Transformers: 4.4.2
Pytorch: 1.8.0
I am trying to fine-tune BERT for sequence classification on my dataset. The number of classes I have is 6. Here is some example code:
import torch
from torch.utils.data import Dataset
from transformers import BertForSequenceClassification, BertTokenizer, Trainer, TrainingArguments
import pandas as pd
class MyDataset(Dataset):
def __init__(self, csv_file: str):
self.df = pd.read_csv(csv_file, encoding='ISO-8859-1')
self.tokenizer = BertTokenizer.from_pretrained("bert-base-uncased", padding_side='right', local_files_only=True)
self.label_list = self.df['label'].value_counts().keys().to_list()
def __len__(self) -> int:
return len(self.df)
def __getitem__(self, idx: int) -> str:
if torch.is_tensor(idx):
idx = idx.tolist()
text = self.df.iloc[idx, 1]
label = self.label_list.index(self.df.iloc[idx, 3])
return (text, label)
def data_collator(dataset_samples_list):
tokenizer = BertTokenizer.from_pretrained("bert-base-uncased", padding_side='right', local_files_only=True)
examples = [example[0] for example in dataset_samples_list]
encoded_results = tokenizer(examples, padding=True, truncation=True, return_tensors='pt',
return_attention_mask=True)
batch = {}
batch['input_ids'] = torch.stack([result for result in encoded_results['input_ids']])
batch['attention_mask'] = torch.stack([result for result in encoded_results['attention_mask']])

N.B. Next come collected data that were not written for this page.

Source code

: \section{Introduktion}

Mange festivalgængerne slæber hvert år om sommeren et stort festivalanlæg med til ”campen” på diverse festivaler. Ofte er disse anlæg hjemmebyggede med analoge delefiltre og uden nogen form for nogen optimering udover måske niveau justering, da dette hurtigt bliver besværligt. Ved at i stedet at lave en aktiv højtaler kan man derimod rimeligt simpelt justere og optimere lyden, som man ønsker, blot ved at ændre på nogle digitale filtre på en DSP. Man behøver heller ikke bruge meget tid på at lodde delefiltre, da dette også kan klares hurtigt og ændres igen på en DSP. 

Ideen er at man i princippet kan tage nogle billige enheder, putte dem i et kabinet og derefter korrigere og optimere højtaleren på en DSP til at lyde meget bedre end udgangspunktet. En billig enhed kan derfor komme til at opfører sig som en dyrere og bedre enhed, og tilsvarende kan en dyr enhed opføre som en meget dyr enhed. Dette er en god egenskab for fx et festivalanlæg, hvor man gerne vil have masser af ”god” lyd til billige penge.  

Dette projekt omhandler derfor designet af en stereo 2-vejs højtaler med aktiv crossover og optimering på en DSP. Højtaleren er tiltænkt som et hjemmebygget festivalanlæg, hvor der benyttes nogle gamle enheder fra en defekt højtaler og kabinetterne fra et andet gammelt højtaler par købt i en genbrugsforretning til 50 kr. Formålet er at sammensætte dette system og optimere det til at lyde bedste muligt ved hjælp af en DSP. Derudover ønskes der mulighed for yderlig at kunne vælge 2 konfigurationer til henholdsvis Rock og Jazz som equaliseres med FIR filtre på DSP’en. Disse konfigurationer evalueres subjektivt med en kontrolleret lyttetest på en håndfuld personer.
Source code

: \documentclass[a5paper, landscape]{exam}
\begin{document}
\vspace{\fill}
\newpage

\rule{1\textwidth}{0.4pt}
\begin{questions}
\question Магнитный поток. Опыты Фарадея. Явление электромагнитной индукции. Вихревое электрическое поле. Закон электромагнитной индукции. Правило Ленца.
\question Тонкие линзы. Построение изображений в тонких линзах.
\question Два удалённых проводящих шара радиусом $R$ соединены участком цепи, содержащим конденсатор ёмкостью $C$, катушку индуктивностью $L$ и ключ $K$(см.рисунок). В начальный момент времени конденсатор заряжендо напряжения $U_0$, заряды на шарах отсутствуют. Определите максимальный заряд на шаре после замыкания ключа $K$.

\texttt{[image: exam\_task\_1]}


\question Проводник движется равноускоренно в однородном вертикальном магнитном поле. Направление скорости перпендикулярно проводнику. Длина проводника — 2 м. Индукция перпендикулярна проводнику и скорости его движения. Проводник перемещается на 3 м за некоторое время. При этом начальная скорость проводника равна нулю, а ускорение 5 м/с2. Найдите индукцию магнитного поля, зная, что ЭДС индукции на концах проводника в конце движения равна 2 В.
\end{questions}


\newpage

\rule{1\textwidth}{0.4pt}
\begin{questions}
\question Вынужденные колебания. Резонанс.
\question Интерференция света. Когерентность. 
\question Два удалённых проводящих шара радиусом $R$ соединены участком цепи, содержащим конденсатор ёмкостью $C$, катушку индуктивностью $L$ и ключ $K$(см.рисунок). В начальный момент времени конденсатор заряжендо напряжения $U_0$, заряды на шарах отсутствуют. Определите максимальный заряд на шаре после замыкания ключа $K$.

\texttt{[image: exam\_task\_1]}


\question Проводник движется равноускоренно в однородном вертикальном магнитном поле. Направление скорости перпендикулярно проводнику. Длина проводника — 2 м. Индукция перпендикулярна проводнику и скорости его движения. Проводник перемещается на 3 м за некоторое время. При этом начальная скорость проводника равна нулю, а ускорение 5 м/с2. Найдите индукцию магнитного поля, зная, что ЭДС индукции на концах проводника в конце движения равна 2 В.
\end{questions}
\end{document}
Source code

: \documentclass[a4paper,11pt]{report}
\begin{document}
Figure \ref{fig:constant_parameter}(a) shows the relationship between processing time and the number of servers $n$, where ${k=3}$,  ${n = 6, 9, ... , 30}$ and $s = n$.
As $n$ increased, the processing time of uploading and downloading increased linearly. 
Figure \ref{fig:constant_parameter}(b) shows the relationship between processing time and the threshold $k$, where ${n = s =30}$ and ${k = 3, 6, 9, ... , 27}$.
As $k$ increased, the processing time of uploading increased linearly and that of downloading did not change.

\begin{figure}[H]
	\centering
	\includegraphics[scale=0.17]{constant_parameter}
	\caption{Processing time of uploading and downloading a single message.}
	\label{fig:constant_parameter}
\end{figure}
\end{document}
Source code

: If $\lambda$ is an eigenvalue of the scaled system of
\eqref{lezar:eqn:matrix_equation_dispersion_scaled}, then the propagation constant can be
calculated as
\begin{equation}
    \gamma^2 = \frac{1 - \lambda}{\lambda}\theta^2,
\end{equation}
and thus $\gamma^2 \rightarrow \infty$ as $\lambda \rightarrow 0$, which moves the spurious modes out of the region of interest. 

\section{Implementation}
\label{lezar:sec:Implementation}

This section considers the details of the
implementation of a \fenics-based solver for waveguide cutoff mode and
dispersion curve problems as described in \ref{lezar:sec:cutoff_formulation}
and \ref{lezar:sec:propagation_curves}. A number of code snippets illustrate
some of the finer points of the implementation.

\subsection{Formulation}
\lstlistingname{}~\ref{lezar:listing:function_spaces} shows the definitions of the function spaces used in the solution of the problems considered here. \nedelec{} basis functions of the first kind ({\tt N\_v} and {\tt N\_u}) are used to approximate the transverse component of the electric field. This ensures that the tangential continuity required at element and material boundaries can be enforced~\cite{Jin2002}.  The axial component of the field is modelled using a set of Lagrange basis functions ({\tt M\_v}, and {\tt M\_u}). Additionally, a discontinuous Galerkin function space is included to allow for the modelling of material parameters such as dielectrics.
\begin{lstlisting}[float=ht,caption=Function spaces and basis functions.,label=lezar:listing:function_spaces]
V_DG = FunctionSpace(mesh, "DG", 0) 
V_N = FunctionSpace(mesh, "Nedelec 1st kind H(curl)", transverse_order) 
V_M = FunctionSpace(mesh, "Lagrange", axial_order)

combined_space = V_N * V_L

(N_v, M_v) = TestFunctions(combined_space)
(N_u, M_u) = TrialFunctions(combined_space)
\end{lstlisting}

batch['labels'] = torch.stack([torch.tensor(example[1]) for example in dataset_samples_list])
return batch
train_data_obj = MyDataset('/path/to/train/data.csv')
eval_data_obj = MyDataset('/path/to/eval/data.csv')
model = BertForSequenceClassification.from_pretrained("bert-base-uncased")
model.config.num_labels = 6
training_args = TrainingArguments(
output_dir='/path/to/output/dir',
do_train=True,
do_eval=True,
per_device_train_batch_size=2,
per_device_eval_batch_size=2,
evaluation_strategy='epoch',
num_train_epochs=2,
save_steps=10,
gradient_accumulation_steps=4,
dataloader_drop_last=True
)
trainer = Trainer(
model=model,
args=training_args,
train_dataset=train_data_obj,
eval_dataset=eval_data_obj,
data_collator=data_collator
)
trainer.train()
trainer.save_model("/path/to/model/save/dir")
When I run this, I get the following error:
Traceback (most recent call last):
File "/path/to/my/project/scratch.py", line 9, in <module>
bert_processor.train()
File "/path/to/my/project/BertClassifierProcessor.py", line 156, in train
self.trainer.train()
File "/path/to/python/lib/python3.7/site-packages/transformers/trainer.py", line 1053, in train
tr_loss += self.training_step(model, inputs)
File "/path/to/python/lib/python3.7/site-packages/transformers/trainer.py", line 1443, in training_step
loss = self.compute_loss(model, inputs)
File "/path/to/python/lib/python3.7/site-packages/transformers/trainer.py", line 1475, in compute_loss
outputs = model(**inputs)
File "/path/to/python/lib/python3.7/site-packages/torch/nn/modules/module.py", line 889, in _call_impl
result = self.forward(*input, **kwargs)
File "/path/to/python/lib/python3.7/site-packages/transformers/models/bert/modeling_bert.py", line 1526, in forward
loss = loss_fct(logits.view(-1, self.num_labels), labels.view(-1))
File "/path/to/python/lib/python3.7/site-packages/torch/nn/modules/module.py", line 889, in _call_impl
result = self.forward(*input, **kwargs)
File "/path/to/python/lib/python3.7/site-packages/torch/nn/modules/loss.py", line 1048, in forward
ignore_index=self.ignore_index, reduction=self.reduction)
File "/path/to/python/lib/python3.7/site-packages/torch/nn/functional.py", line 2690, in cross_entropy
return nll_loss(log_softmax(input, 1), target, weight, None, ignore_index, None, reduction)
File "/path/to/python/lib/python3.7/site-packages/torch/nn/functional.py", line 2385, in nll_loss
ret = torch._C._nn.nll_loss(input, target, weight, _Reduction.get_enum(reduction), ignore_index)
IndexError: Target 3 is out of bounds.
Any thoughts about how to correct this or what I may be doing wrong? Thanks in advance!